SUPPLIED MATERIAL section start

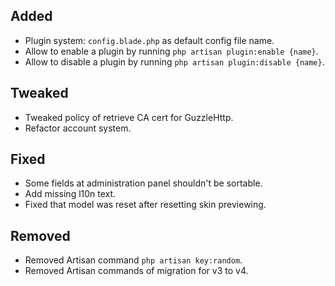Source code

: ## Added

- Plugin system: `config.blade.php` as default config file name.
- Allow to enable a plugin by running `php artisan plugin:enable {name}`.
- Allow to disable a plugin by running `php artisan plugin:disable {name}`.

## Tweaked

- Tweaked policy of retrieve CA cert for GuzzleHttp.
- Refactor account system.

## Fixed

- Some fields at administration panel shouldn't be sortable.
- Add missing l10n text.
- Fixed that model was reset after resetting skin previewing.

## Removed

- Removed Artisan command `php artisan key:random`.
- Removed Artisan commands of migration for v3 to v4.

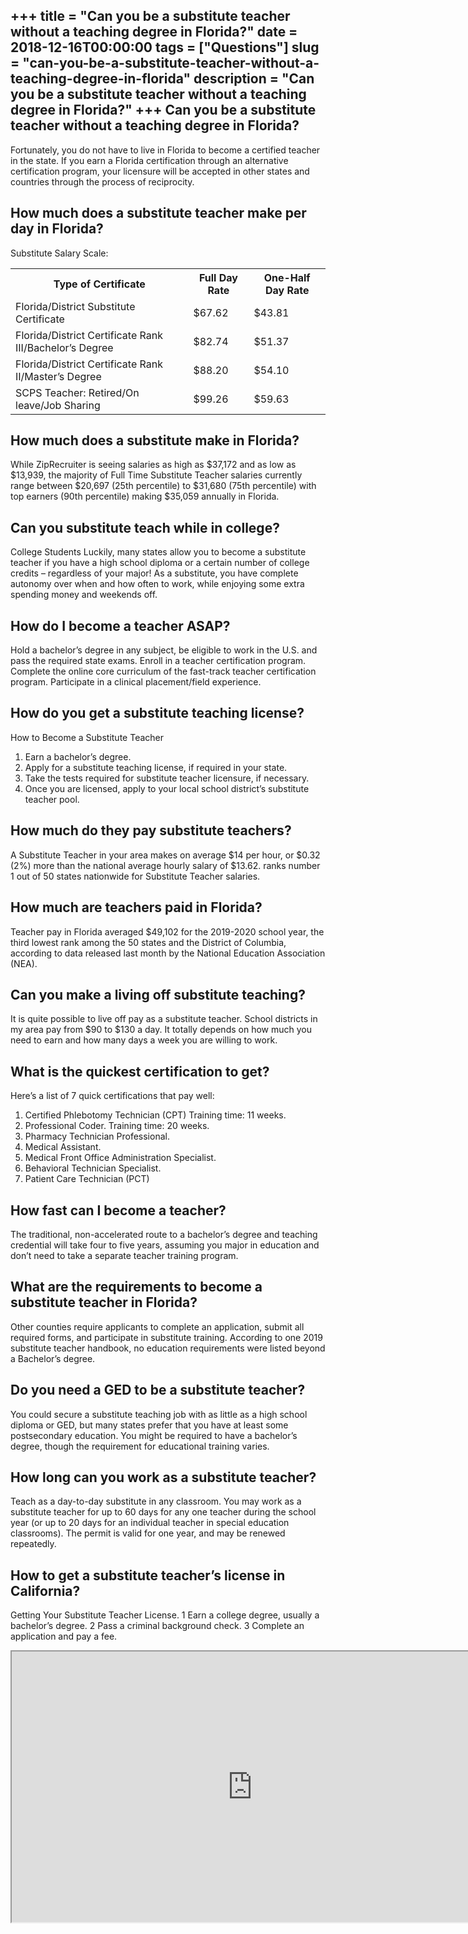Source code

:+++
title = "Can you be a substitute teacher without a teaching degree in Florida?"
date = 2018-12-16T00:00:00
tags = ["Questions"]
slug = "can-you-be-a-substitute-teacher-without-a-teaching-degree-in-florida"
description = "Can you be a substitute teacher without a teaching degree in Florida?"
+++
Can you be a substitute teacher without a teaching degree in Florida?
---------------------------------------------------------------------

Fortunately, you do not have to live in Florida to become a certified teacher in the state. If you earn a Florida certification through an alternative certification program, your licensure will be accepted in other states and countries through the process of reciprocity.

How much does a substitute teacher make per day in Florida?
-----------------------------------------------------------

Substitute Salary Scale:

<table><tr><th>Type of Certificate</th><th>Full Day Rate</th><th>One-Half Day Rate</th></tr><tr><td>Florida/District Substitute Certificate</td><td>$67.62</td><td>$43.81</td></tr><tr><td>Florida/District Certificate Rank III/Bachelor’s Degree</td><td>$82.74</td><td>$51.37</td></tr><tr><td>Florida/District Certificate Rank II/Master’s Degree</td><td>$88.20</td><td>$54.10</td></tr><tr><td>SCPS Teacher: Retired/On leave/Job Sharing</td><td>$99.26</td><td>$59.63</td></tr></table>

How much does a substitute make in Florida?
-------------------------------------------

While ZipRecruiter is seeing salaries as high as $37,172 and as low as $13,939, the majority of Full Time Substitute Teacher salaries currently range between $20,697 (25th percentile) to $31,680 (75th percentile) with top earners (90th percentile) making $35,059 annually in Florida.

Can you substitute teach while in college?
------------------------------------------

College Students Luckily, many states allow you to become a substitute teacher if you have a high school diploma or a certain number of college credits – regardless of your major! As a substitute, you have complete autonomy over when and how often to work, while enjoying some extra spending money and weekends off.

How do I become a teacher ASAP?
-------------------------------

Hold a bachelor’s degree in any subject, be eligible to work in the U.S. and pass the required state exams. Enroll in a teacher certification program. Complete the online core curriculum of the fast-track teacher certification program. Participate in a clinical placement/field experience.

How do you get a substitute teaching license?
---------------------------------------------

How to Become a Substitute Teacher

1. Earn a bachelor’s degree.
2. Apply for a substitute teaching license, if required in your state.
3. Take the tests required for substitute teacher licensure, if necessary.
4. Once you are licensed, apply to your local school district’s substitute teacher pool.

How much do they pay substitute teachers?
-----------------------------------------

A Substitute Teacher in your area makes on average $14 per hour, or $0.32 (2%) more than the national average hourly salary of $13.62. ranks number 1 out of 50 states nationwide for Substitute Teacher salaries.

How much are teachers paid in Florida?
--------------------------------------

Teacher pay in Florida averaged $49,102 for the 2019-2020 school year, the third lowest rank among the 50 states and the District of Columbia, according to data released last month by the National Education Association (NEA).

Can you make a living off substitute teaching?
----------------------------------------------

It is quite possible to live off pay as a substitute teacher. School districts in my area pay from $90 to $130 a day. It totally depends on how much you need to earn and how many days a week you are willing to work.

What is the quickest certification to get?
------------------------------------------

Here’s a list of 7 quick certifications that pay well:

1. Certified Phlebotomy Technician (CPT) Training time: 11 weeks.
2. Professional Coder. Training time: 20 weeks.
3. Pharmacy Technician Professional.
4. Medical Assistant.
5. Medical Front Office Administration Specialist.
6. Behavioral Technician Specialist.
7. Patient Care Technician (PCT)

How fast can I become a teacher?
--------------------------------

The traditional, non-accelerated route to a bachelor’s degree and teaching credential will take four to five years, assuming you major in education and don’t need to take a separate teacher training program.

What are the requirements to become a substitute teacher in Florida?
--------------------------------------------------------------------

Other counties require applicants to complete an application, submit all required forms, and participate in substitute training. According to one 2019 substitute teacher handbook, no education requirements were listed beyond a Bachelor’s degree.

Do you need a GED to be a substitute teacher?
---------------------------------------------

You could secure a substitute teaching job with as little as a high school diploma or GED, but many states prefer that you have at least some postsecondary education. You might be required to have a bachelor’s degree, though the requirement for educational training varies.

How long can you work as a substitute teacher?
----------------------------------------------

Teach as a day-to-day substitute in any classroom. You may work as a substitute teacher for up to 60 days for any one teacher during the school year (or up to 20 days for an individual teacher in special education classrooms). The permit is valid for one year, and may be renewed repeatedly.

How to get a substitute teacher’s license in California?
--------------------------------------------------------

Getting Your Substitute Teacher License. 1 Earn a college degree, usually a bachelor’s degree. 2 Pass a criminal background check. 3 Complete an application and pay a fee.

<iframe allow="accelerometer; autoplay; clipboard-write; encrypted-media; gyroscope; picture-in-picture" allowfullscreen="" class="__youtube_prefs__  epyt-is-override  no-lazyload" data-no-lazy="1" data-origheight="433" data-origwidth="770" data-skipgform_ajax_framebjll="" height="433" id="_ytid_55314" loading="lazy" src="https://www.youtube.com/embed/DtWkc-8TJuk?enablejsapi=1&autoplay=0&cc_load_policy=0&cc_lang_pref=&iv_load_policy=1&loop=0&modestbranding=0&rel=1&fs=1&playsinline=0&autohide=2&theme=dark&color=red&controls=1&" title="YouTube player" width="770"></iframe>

SUPPLIED MATERIAL section end

TASK REQUIREMENTS: Scan the entries above and return each line that holds "Removed".

RESPONSE FOR THIS EXERCISE:
## Removed
- Removed Artisan command `php artisan key:random`.
- Removed Artisan commands of migration for v3 to v4.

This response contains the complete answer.